ADOLESCENT CORPOGRAPHIES IN LATIN AMERICAN MIGRATION LITERATURE
DOI:
https://doi.org/10.7764/ANALESLITCHI.42.05Keywords:
Corpography, adolescence, migration, brutalism, ethicsAbstract
In the following text, I will examine the corpographies of adolescents in transit by linking them to the necropolitical context of precarious migration in which the resistance strategies of the following protagonists are developed: Jean in “Ciudad Berraca” (2018) by Chilean writer Rodrigo Ramos Bañados, Tayson in “Seoul, São Paulo” (2019) by Bolivian author Gabriel Mamani Magne, and Walter in Amarás a Dios sobre todas las cosas (2013) by Mexican author Alejandro Hernández. In all three itineraries, bodies are marked by a process of metamorphosis linked to their peculiar moment of growth to which is added a radical spatial change that encloses them in discriminating racial logics.
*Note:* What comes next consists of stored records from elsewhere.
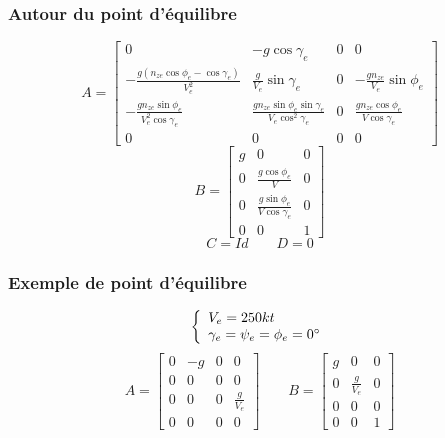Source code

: \documentclass[tikz, footheight=2em]{beamer}
\begin{document}
\begin{frame}
    \frametitle{Autour du point d'équilibre}\pause{}
    \[
    A =
    \left[
    \begin{array}{cccc}
        0 & -g \cos \gamma_e & 0 & 0 \\
        -\frac{g(n_{ze} \cos \phi_e - \cos \gamma_e)}{V_e^2}
            & \frac{g}{V_e}\sin \gamma_e & 0
            & -\frac{gn_{ze}}{V_e}\sin \phi_e \\
        -\frac{gn_{ze} \sin \phi_e}{V_e^2 \cos \gamma_e}
            & \frac{gn_{ze} \sin \phi_e \sin \gamma_e}{V_e \cos^2 \gamma_e}
            & 0 & \frac{gn_{ze}\cos \phi_e}{V \cos \gamma_e} \\
        0 & 0 & 0 & 0
    \end{array}
    \right]
    \]\pause{}
    \[
    B =
    \left[
    \begin{array}{cccc}
        g & 0 & 0 \\
        0 & \frac{g\cos \phi_e}{V} & 0 \\
        0 & \frac{g\sin \phi_e}{V\cos \gamma_e} & 0 \\
        0 & 0 & 1
    \end{array}
    \right]
    \]\pause{}
    \[
    C = Id \qquad D = 0
    \]
\end{frame}

\begin{frame}
    \frametitle{Exemple de point d'équilibre}\pause{}
    \[
    \left \{
    \begin{array}{l}
        V_e = 250 kt \\
        \gamma_e = \psi_e = \phi_e = 0 \degree
    \end{array}
    \right.
    \]
    \[
    A =
    \left[
    \begin{array}{cccc}
        0 & -g & 0 & 0 \\
        0 & 0 & 0 & 0 \\
        0 & 0 & 0 & \frac{g}{V_e} \\
        0 & 0 & 0 & 0
    \end{array}
    \right]
    \qquad
    B =
    \left[
    \begin{array}{cccc}
        g & 0 & 0 \\
        0 & \frac{g}{V_e} & 0 \\
        0 & 0 & 0 \\
        0 & 0 & 1
    \end{array}
    \right]
    \]
\end{frame}
\end{document}
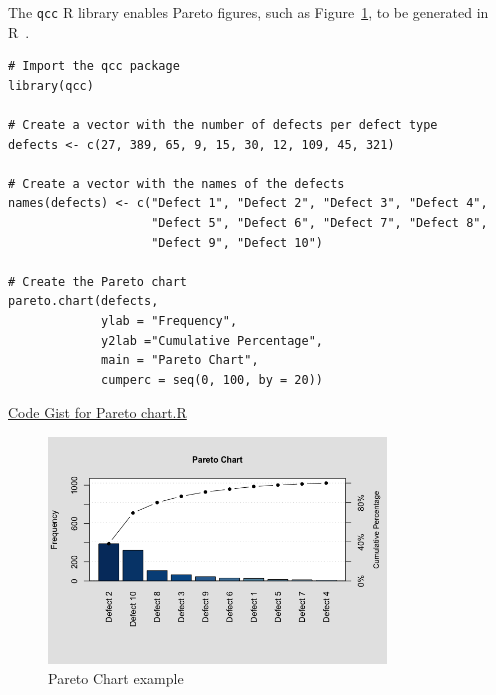 The \texttt{qcc} R library enables Pareto figures, such as Figure~\ref{fig:pareto_chart_example}, to be generated in R~\cite{7_basic_quality_tools_with_R}. 

\begin{lstlisting}
# Import the qcc package
library(qcc)                  

# Create a vector with the number of defects per defect type
defects <- c(27, 389, 65, 9, 15, 30, 12, 109, 45, 321)            

# Create a vector with the names of the defects 
names(defects) <- c("Defect 1", "Defect 2", "Defect 3", "Defect 4",
                    "Defect 5", "Defect 6", "Defect 7", "Defect 8",
                    "Defect 9", "Defect 10")   

# Create the Pareto chart
pareto.chart(defects,
             ylab = "Frequency",
             y2lab ="Cumulative Percentage",
             main = "Pareto Chart",
             cumperc = seq(0, 100, by = 20))
\end{lstlisting}
\href{https://gist.githubusercontent.com/rsalaza4/a69615daba7c7c56290838b46cc121cc/raw/974774009f38d6af534168f2a324ce2b3c61d632/Pareto\%20chart.R}{Code Gist for Pareto chart.R}
\begin{figure}[ht]
    \centering
    \includegraphics[width=0.8\textwidth]{images/Pareto_chart_example.png}
    \caption{Pareto Chart example}
    \label{fig:pareto_chart_example}
\end{figure}

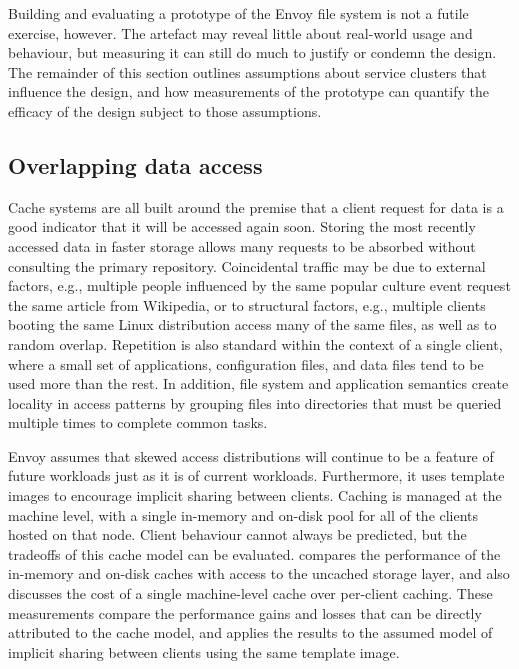 Building and evaluating a prototype of the Envoy file system is not a futile exercise, however. The artefact may reveal little about real-world usage and behaviour, but measuring it can still do much to justify or condemn the design. The remainder of this section outlines assumptions about service clusters that influence the design, and how measurements of the prototype can quantify the efficacy of the design subject to those assumptions.

\subsection{Overlapping data access}

Cache systems are all built around the premise that a client request for data is a good indicator that it will be accessed again soon. Storing the most recently accessed data in faster storage allows many requests to be absorbed without consulting the primary repository. Coincidental traffic may be due to external factors, e.g., multiple people influenced by the same popular culture event request the same article from Wikipedia, or to structural factors, e.g., multiple clients booting the same Linux distribution access many of the same files, as well as to random overlap. Repetition is also standard within the context of a single client, where a small set of applications, configuration files, and data files tend to be used more than the rest. In addition, file system and application semantics create locality in access patterns by grouping files into directories that must be queried multiple times to complete common tasks.

Envoy assumes that skewed access distributions will continue to be a feature of future workloads just as it is of current workloads. Furthermore, it uses template images to encourage implicit sharing between clients. Caching is managed at the machine level, with a single in-memory and on-disk pool for all of the clients hosted on that node. Client behaviour cannot always be predicted, but the tradeoffs of this cache model can be evaluated.  compares the performance of the in-memory and on-disk caches with access to the uncached storage layer, and also discusses the cost of a single machine-level cache over per-client caching. These measurements compare the performance gains and losses that can be directly attributed to the cache model, and  applies the results to the assumed model of implicit sharing between clients using the same template image.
This double limitation damages their psychic construction and at the same time drives them to deploy abilities to overcome the trauma of the reification and spectralization of their bodies. Each adolescent discovers in the resilience of creation and micropolitical desire (Rolnick and Guattari) a sensitive way to tolerate the structural violence of migration: Jean with his chameleonic capacity to reappropriate the historical narrative, Tayson with dance as a “surface of projection” (Le Breton), and Walter with testimonial writing. By transforming bodies in becoming into worlds of desire, it allows us to think of a new ethical code (Braidotti) and to re-politicize the writing on migration.